TASK OBJECTIVE
In the listing that follows, find the line with "- 手动解决冲突，然后使用git add 、git", then copy exactly from it through the line with "- Type-on effect for important messages", leaving out every picture.

EXTRACTED DATA

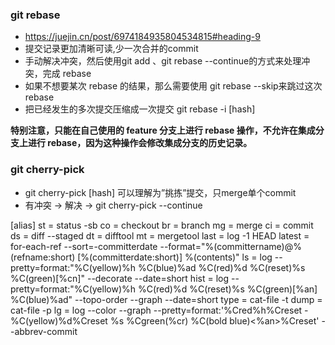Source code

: 
### git rebase

- https://juejin.cn/post/6974184935804534815#heading-9
- 提交记录更加清晰可读,少一次合并的commit
- 手动解决冲突，然后使用git add 、git rebase --continue的方式来处理冲突，完成 rebase
- 如果不想要某次 rebase 的结果，那么需要使用 git rebase --skip来跳过这次 rebase
- 把已经发生的多次提交压缩成一次提交 git rebase -i [hash]

**特别注意，只能在自己使用的 feature 分支上进行 rebase 操作，不允许在集成分支上进行 rebase，因为这种操作会修改集成分支的历史记录。**

### git cherry-pick
- git cherry-pick [hash] 可以理解为”挑拣”提交，只merge单个commit
- 有冲突 -> 解决 -> git cherry-pick --continue

[alias]
st = status -sb
co = checkout
br = branch
mg = merge
ci = commit
ds = diff --staged
dt = difftool
mt = mergetool
last = log -1 HEAD
latest = for-each-ref --sort=-committerdate --format=\"%(committername)@%(refname:short) [%(committerdate:short)] %(contents)\"
ls = log --pretty=format:\"%C(yellow)%h %C(blue)%ad %C(red)%d %C(reset)%s %C(green)[%cn]\" --decorate --date=short
hist = log --pretty=format:\"%C(yellow)%h %C(red)%d %C(reset)%s %C(green)[%an] %C(blue)%ad\" --topo-order --graph --date=short
type = cat-file -t
dump = cat-file -p
lg = log --color --graph --pretty=format:'%Cred%h%Creset -%C(yellow)%d%Creset %s %Cgreen(%cr) %C(bold blue)<%an>%Creset' --abbrev-commit


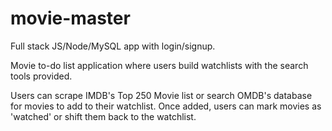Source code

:# movie-master

Full stack JS/Node/MySQL app with login/signup.

Movie to-do list application where users build watchlists with the search tools provided.

Users can scrape IMDB's Top 250 Movie list or search OMDB's database for movies to add to their watchlist. Once added, users can mark movies as 'watched' or shift them back to the watchlist.
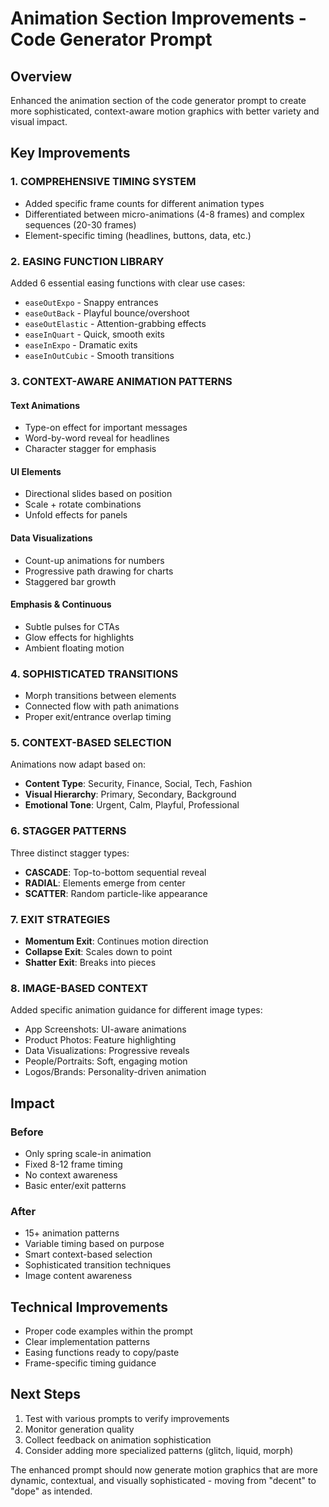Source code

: # Animation Section Improvements - Code Generator Prompt

## Overview
Enhanced the animation section of the code generator prompt to create more sophisticated, context-aware motion graphics with better variety and visual impact.

## Key Improvements

### 1. COMPREHENSIVE TIMING SYSTEM
- Added specific frame counts for different animation types
- Differentiated between micro-animations (4-8 frames) and complex sequences (20-30 frames)
- Element-specific timing (headlines, buttons, data, etc.)

### 2. EASING FUNCTION LIBRARY
Added 6 essential easing functions with clear use cases:
- `easeOutExpo` - Snappy entrances
- `easeOutBack` - Playful bounce/overshoot
- `easeOutElastic` - Attention-grabbing effects
- `easeInQuart` - Quick, smooth exits
- `easeInExpo` - Dramatic exits
- `easeInOutCubic` - Smooth transitions

### 3. CONTEXT-AWARE ANIMATION PATTERNS

#### Text Animations
- Type-on effect for important messages
- Word-by-word reveal for headlines
- Character stagger for emphasis

#### UI Elements
- Directional slides based on position
- Scale + rotate combinations
- Unfold effects for panels

#### Data Visualizations
- Count-up animations for numbers
- Progressive path drawing for charts
- Staggered bar growth

#### Emphasis & Continuous
- Subtle pulses for CTAs
- Glow effects for highlights
- Ambient floating motion

### 4. SOPHISTICATED TRANSITIONS
- Morph transitions between elements
- Connected flow with path animations
- Proper exit/entrance overlap timing

### 5. CONTEXT-BASED SELECTION
Animations now adapt based on:
- **Content Type**: Security, Finance, Social, Tech, Fashion
- **Visual Hierarchy**: Primary, Secondary, Background
- **Emotional Tone**: Urgent, Calm, Playful, Professional

### 6. STAGGER PATTERNS
Three distinct stagger types:
- **CASCADE**: Top-to-bottom sequential reveal
- **RADIAL**: Elements emerge from center
- **SCATTER**: Random particle-like appearance

### 7. EXIT STRATEGIES
- **Momentum Exit**: Continues motion direction
- **Collapse Exit**: Scales down to point
- **Shatter Exit**: Breaks into pieces

### 8. IMAGE-BASED CONTEXT
Added specific animation guidance for different image types:
- App Screenshots: UI-aware animations
- Product Photos: Feature highlighting
- Data Visualizations: Progressive reveals
- People/Portraits: Soft, engaging motion
- Logos/Brands: Personality-driven animation

## Impact

### Before
- Only spring scale-in animation
- Fixed 8-12 frame timing
- No context awareness
- Basic enter/exit patterns

### After
- 15+ animation patterns
- Variable timing based on purpose
- Smart context-based selection
- Sophisticated transition techniques
- Image content awareness

## Technical Improvements
- Proper code examples within the prompt
- Clear implementation patterns
- Easing functions ready to copy/paste
- Frame-specific timing guidance

## Next Steps
1. Test with various prompts to verify improvements
2. Monitor generation quality
3. Collect feedback on animation sophistication
4. Consider adding more specialized patterns (glitch, liquid, morph)

The enhanced prompt should now generate motion graphics that are more dynamic, contextual, and visually sophisticated - moving from "decent" to "dope" as intended.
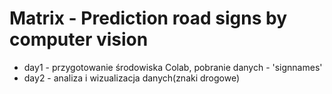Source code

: # Matrix - Prediction road signs by computer vision

* day1 - przygotowanie środowiska Colab, pobranie danych - 'signnames'
* day2 - analiza i wizualizacja danych(znaki drogowe)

SOLUTION TO THE EXERCISE
- 手动解决冲突，然后使用git add 、git rebase --continue的方式来处理冲突，完成 rebase
- 如果不想要某次 rebase 的结果，那么需要使用 git rebase --skip来跳过这次 rebase
- 把已经发生的多次提交压缩成一次提交 git rebase -i [hash]

**特别注意，只能在自己使用的 feature 分支上进行 rebase 操作，不允许在集成分支上进行 rebase，因为这种操作会修改集成分支的历史记录。**

### git cherry-pick
- git cherry-pick [hash] 可以理解为”挑拣”提交，只merge单个commit
- 有冲突 -> 解决 -> git cherry-pick --continue

[alias]
st = status -sb
co = checkout
br = branch
mg = merge
ci = commit
ds = diff --staged
dt = difftool
mt = mergetool
last = log -1 HEAD
latest = for-each-ref --sort=-committerdate --format=\"%(committername)@%(refname:short) [%(committerdate:short)] %(contents)\"
ls = log --pretty=format:\"%C(yellow)%h %C(blue)%ad %C(red)%d %C(reset)%s %C(green)[%cn]\" --decorate --date=short
hist = log --pretty=format:\"%C(yellow)%h %C(red)%d %C(reset)%s %C(green)[%an] %C(blue)%ad\" --topo-order --graph --date=short
type = cat-file -t
dump = cat-file -p
lg = log --color --graph --pretty=format:'%Cred%h%Creset -%C(yellow)%d%Creset %s %Cgreen(%cr) %C(bold blue)<%an>%Creset' --abbrev-commit


Source code

:# movie-master

Full stack JS/Node/MySQL app with login/signup.

Movie to-do list application where users build watchlists with the search tools provided.

Users can scrape IMDB's Top 250 Movie list or search OMDB's database for movies to add to their watchlist. Once added, users can mark movies as 'watched' or shift them back to the watchlist.
Source code

: # Animation Section Improvements - Code Generator Prompt

## Overview
Enhanced the animation section of the code generator prompt to create more sophisticated, context-aware motion graphics with better variety and visual impact.

## Key Improvements

### 1. COMPREHENSIVE TIMING SYSTEM
- Added specific frame counts for different animation types
- Differentiated between micro-animations (4-8 frames) and complex sequences (20-30 frames)
- Element-specific timing (headlines, buttons, data, etc.)

### 2. EASING FUNCTION LIBRARY
Added 6 essential easing functions with clear use cases:
- `easeOutExpo` - Snappy entrances
- `easeOutBack` - Playful bounce/overshoot
- `easeOutElastic` - Attention-grabbing effects
- `easeInQuart` - Quick, smooth exits
- `easeInExpo` - Dramatic exits
- `easeInOutCubic` - Smooth transitions

### 3. CONTEXT-AWARE ANIMATION PATTERNS

#### Text Animations
- Type-on effect for important messages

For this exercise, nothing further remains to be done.